And at last I see the light, and it's like the fog has lifted - Rapunzel, 2010

Something insidious about anxiety that I'm only beginning to realise is the way that it creeps up on you. Your thought patterns change, you're filled with fear and dread - yes fine, we know. But the particularly weird and not always noticeable part of this is that it makes you think that this is the normal way to be. You think these are normal responses to events, and there's no option to think any differently. 

I must have seen mention of this in various self-help-y things online, but I sort of ignored them in the way you do with things that don't resonate. 'Name your anxiety', and 'remember this is just something that's happening to you and not who you are' and so on. I understood the concept, but I didn't really see why this helped. And then I had a holiday!

For the first time since March, I left London for longer than a day and spent three and a half weeks in Norfolk with my family and various family friends. The term cottagecore is new to me but when I heard it, I knew. We swam, we walked, we read books, we played Monopoly Deal and Yahtzee. I downloaded Co-star and checked it every day because other people were doing it too and it was FUN. I ate about six pieces of toast per day and went back to drinking caffeinated tea because it's just fucking nicer and I was actually able to handle it. I went to a big Tesco and was totally fine, something I haven't done in London since before lockdown. My mum and sister and I did some PE With Joe fitness sessions which were reliably hilarious, and once we did it in the garden and a huge spider crawled on me while I was doing crunches.

It wasn't flawlessly perfect, obviously, because it was real and not fake, and I did have moments of anxiety. But they passed. Some combination of the beautiful nature and having my parents there and being free from the city made me honestly - honestly!! - feel like a new person. Or actually, like getting back in touch with the person I was before. It felt a bit like remembering how to breathe. 

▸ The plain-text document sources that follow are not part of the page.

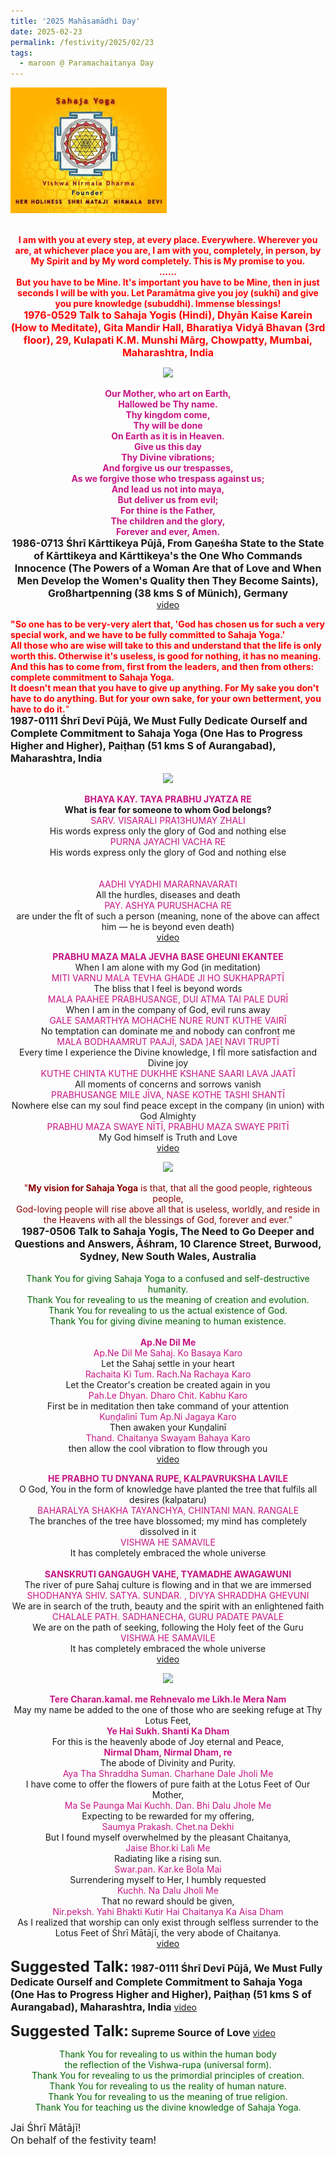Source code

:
 ```yaml
---
title: '2025 Mahāsamādhi Day'
date: 2025-02-23
permalink: /festivity/2025/02/23
tags:
  - maroon @ Paramachaitanya Day
---
```


<div style="text-align: left"><img src="/images/image1.png" width="250" /></div><br>

<p style="color:red; text-align:center;">
<b>I am with you at every step, at every place. Everywhere. Wherever you are, at whichever place you are, I am with you, completely, in person, by My Spirit and by My word completely. This is My promise to you.<br>
......<br>
But you have to be Mine. It's important you have to be Mine, then in just seconds I will be with you. Let Paramātma give you joy (sukhī) and give you pure knowledge (subuddhi). Immense blessings!</b><br>
<font size="+0"><b>1976-0529 Talk to Sahaja Yogis (Hindi), Dhyān Kaise Karein (How to Meditate), Gita Mandir Hall, Bharatiya Vidyā Bhavan (3rd floor), 29, Kulapati K.M. Munshi Mārg, Chowpatty, Mumbai, Maharashtra, India</b></font>
</p>

<div style="text-align: center"><img src="https://pub-1e517d8c73a64c9c82977d676b1fff72.r2.dev/FT0124.png" /></div>

<p style=" text-align:center;">
<font color="MediumVioletRed"><b>Our Mother, who art on Earth,<br>
Hallowed be Thy name.<br>
Thy kingdom come,<br>
Thy will be done<br>
On Earth as it is in Heaven.<br>
Give us this day<br>
Thy Divine vibrations;<br>
And forgive us our trespasses,<br>
As we forgive those who trespass against us;<br>
And lead us not into maya,<br>
But deliver us from evil;<br>
For thine is the Father,<br>
The children and the glory,<br>
Forever and ever, Amen.</b></font><br>
<font size="+0"><b>1986-0713 Śhrī Kārttikeya Pūjā, From Gaṇeśha State to the State of Kārttikeya and Kārttikeya's the One Who Commands Innocence (The Powers of a Woman Are that of Love and When Men Develop the Women's Quality then They Become Saints), Großhartpenning (38 kms S of Münich), Germany</b></font><br>
<a href="https://youtu.be/tHm8jefq9bk">video</a>
</p>

<p>
<font color="red"><b>"So one has to be very-very alert that, 'God has chosen us for such a very special work, and we have to be fully committed to Sahaja Yoga.'<br>
All those who are wise will take to this and understand that the life is only worth this. Otherwise it's useless, is good for nothing, it has no meaning. And this has to come from, first from the leaders, and then from others: complete commitment to Sahaja Yoga.<br>
It doesn't mean that you have to give up anything. For My sake you don't have to do anything. But for your own sake, for your own betterment, you have to do it.</b>"</font><br>
<font size="+0"><b>1987-0111 Śhrī Devī Pūjā, We Must Fully Dedicate Ourself and Complete Commitment to Sahaja Yoga (One Has to Progress Higher and Higher), Paiṭhaṇ (51 kms S of Aurangabad), Maharashtra, India</b></font>
</p>

<div style="text-align: center"><img src="https://pub-1e517d8c73a64c9c82977d676b1fff72.r2.dev/FT0125.png" /></div>

<p style=" text-align:center;">
<font color="MediumVioletRed"><b>BHAYA KAY. TAYA PRABHU JYATZA RE</b></font><br>
<b>What is fear for someone to whom God belongs?</b><br>
<font color="MediumVioletRed">SARV. VISARALI PRA13HUMAY ZHALI</font><br>
His words express only the glory of God and nothing else<br>
<font color="MediumVioletRed">PURNA JAYACHI VACHA RE</font><br>
His words express only the glory of God and nothing else<br>
<font color="MediumVioletRed"></font><br>
<br>
<font color="MediumVioletRed">AADHI VYADHI MARARNAVARATI</font><br>
All the hurdles, diseases and death <br>
<font color="MediumVioletRed">PAY. ASHYA PURUSHACHA RE</font><br>
are under the fĪt of such a person (meaning, none of the above can affect him — he is beyond even death)<br>
<a href="https://seven-teams.github.io/Videos_Links.html">video</a>
</p>

<p style=" text-align:center;">
<font color="MediumVioletRed"><b>PRABHU MAZA MALA JEVHA BASE GHEUNI EKANTEE</b></font><br>
When I am alone with my God (in meditation)<br>
<font color="MediumVioletRed">MITI VARNU MALA TEVHA GHADE JI HO SUKHAPRAPTĪ</font><br>
The bliss that I feel is beyond words<br>
<font color="MediumVioletRed">MALA PAAHEE PRABHUSANGE, DUI ATMA TAI PALE DURĪ</font><br>
When I am in the company of God, evil runs away<br>
<font color="MediumVioletRed">GALE SAMARTHYA MOHACHE NURE RUNT KUTHE VAIRĪ</font><br>
No temptation can dominate me and nobody can confront me<br>
<font color="MediumVioletRed">MALA BODHAAMRUT PAAJĪ, SADA ]AEI NAVI TRUPTĪ</font><br>
Every time I experience the Divine knowledge, I fĪl more satisfaction and Divine joy<br>
<font color="MediumVioletRed">KUTHE CHINTA KUTHE DUKHHE KSHANE SAARI LAVA JAATĪ</font><br>
All moments of concerns and sorrows vanish<br>
<font color="MediumVioletRed">PRABHUSANGE MILE JĪVA, NASE KOTHE TASHI SHANTĪ</font><br>
Nowhere else can my soul find peace except in the company (in union) with God Almighty<br>
<font color="MediumVioletRed">PRABHU MAZA SWAYE NĪTĪ, PRABHU MAZA SWAYE PRITĪ</font><br>
My God himself is Truth and Love<br>
<a href="https://seven-teams.github.io/Videos_Links.html">video</a>
</p>

<div style="text-align: center"><img src="https://pub-1e517d8c73a64c9c82977d676b1fff72.r2.dev/FT0126.png" /></div>

<p style="text-align:center;">
<font color="DarkRed">"<b>My vision for Sahaja Yoga</b> is that, that all the good people, righteous people,<br>
God-loving people will rise above all that is useless, worldly, and reside in the Heavens with all the blessings of God, forever and ever."</font><br>
<font size="+0"><b>1987-0506 Talk to Sahaja Yogis, The Need to Go Deeper and Questions and Answers, Āśhram, 10 Clarence Street, Burwood, Sydney, New South Wales, Australia</b></font><br>
<br>
<font color="DarkGreen">Thank You for giving Sahaja Yoga to a confused and self-destructive humanity.<br>
Thank You for revealing to us the meaning of creation and evolution.<br>
Thank You for revealing to us the actual existence of God.<br>
Thank You for giving divine meaning to human existence.</font><br>
<br>
<font color="MediumVioletRed"><b>Ap.Ne Dil Me</b><br>
Ap.Ne Dil Me Sahaj. Ko Basaya Karo</font><br>
Let the Sahaj settle in your heart<br>
<font color="MediumVioletRed">Rachaita Ki Tum. Rach.Na Rachaya Karo</font><br>
Let the Creator's creation be created again in you<br>
<font color="MediumVioletRed">Pah.Le Dhyan. Dharo Chit. Kabhu Karo</font><br>
First be in meditation then take command of your attention<br>
<font color="MediumVioletRed">Kuṇḍalinī Tum Ap.Ni Jagaya Karo</font><br>
Then awaken your Kuṇḍalinī<br>
<font color="MediumVioletRed">Thand. Chaitanya Swayam Bahaya Karo</font><br>
then allow the cool vibration to flow through you<br>
<a href="https://www.youtube.com/watch?v=r45K0f-LKyc&ab_channel=ThePrawah">video</a>
</p>

<p style="text-align:center;">
<font color="MediumVioletRed"><b>HE PRABHO TU DNYANA RUPE, KALPAVRUKSHA LAVILE</b></font><br>
O God, You in the form of knowledge have planted the tree that fulfils all desires (kalpataru)<br>
<font color="MediumVioletRed">BAHARALYA SHAKHA TAYANCHYA, CHINTANI MAN. RANGALE</font><br>
The branches of the tree have blossomed; my mind has completely dissolved in it<br>
<font color="MediumVioletRed">VISHWA HE SAMAVILE</font><br>
It has completely embraced the whole universe<br>
<br>
<font color="MediumVioletRed"><b>SANSKRUTI GANGAUGH VAHE, TYAMADHE AWAGAWUNI</b></font><br>
The river of pure Sahaj culture is flowing and in that we are immersed<br>
<font color="MediumVioletRed">SHODHANYA SHIV. SATYA. SUNDAR. , DIVYA SHRADDHA GHEVUNI</font><br>
We are in search of the truth, beauty and the spirit with an enlightened faith<br>
<font color="MediumVioletRed">CHALALE PATH. SADHANECHA, GURU PADATE PAVALE</font><br>
We are on the path of seeking, following the Holy feet of the Guru<br>
<font color="MediumVioletRed">VISHWA HE SAMAVILE</font><br>
It has completely embraced the whole universe<br>
<a href="https://seven-teams.github.io/Videos_Links.html">video</a>
</p>

<div style="text-align: center"><img src="https://pub-1e517d8c73a64c9c82977d676b1fff72.r2.dev/FT0127.png" /></div>

<p style=" text-align:center;">
<font color="MediumVioletRed"><b>Tere Charan.kamal. me Rehnevalo me Likh.le Mera Nam</b></font><br>
May my name be added to the one of those who are seeking refuge at Thy Lotus Feet,<br>
<font color="MediumVioletRed"><b>Ye Hai Sukh. Shanti Ka Dham</b></font><br>
For this is the heavenly abode of Joy eternal and Peace,<br>
<font color="MediumVioletRed"><b>Nirmal Dham, Nirmal Dham, re</b></font><br>
The abode of Divinity and Purity.<br>
<font color="MediumVioletRed">Aya Tha Shraddha Suman. Charhane Dale Jholi Me</font><br>
I have come to offer the flowers of pure faith at the Lotus Feet of Our Mother,<br>
<font color="MediumVioletRed">Ma Se Paunga Mai Kuchh. Dan. Bhi Dalu Jhole Me</font><br>
Expecting to be rewarded for my offering,<br>
<font color="MediumVioletRed">Saumya Prakash. Chet.na Dekhi</font><br>
But I found myself overwhelmed by the pleasant Chaitanya,<br>
<font color="MediumVioletRed">Jaise Bhor.ki Lali Me</font><br>
Radiating like a rising sun.<br>
<font color="MediumVioletRed">Swar.pan. Kar.ke Bola Mai</font><br>
Surrendering myself to Her, I humbly requested<br>
<font color="MediumVioletRed">Kuchh. Na Dalu Jholi Me</font><br>
That no reward should be given,<br>
<font color="MediumVioletRed">Nir.peksh. Yahi Bhakti Kutir Hai Chaitanya Ka Aisa Dham</font><br>
As I realized that worship can only exist through selfless surrender to the Lotus Feet of Śhrī Mātājī, the very abode of Chaitanya.<br>
<a href="https://youtu.be/mKrVNKlY7Hg">video</a>
</p>

<font size="+2"><b>Suggested Talk:</b></font> 
<font size="+0"><b>1987-0111 Śhrī Devī Pūjā, We Must Fully Dedicate Ourself and Complete Commitment to Sahaja Yoga (One Has to Progress Higher and Higher), Paiṭhaṇ (51 kms S of Aurangabad), Maharashtra, India</b></font>
<a href="https://vimeo.com/564390119"> video</a><br>

<font size="+2"><b>Suggested Talk:</b></font> 
<font size="+0"><b>Supreme Source of Love</b></font>
<a href="https://vimeo.com/60342739"> video</a><br>

<p style="text-align:center;">
<font color="DarkGreen">Thank You for revealing to us within the human body<br>
the reflection of the Vishwa-rupa (universal form).<br>
Thank You for revealing to us the primordial principles of creation.<br>
Thank You for revealing to us the reality of human nature.<br>
Thank You for revealing to us the meaning of true religion.<br>
Thank You for teaching us the divine knowledge of Sahaja Yoga.</font><br>
</p>

<p>
<font size="+0">Jai Śhrī Mātājī!<br>
On behalf of the festivity team!</font>
</p>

It's hard to write about without using cliches and being smug - apologies lads! But to give an idea of how different things are, let me say that right now, I feel as though there isn't enough time in the day for everything I want to do. A few months ago, I wanted to fast forward.

Learning to trust myself (and forgive myself and like myself) again will be a process. Again, it's one of those things you are always told about any mental health problems - be kind to yourself, don't compare yourself with other people, be gentle. We know!!! But surprisingly, I now feel as though I'm allowed to apply that to myself, or try to. It feels like I can start on the process, rather than seeing it far in the distance.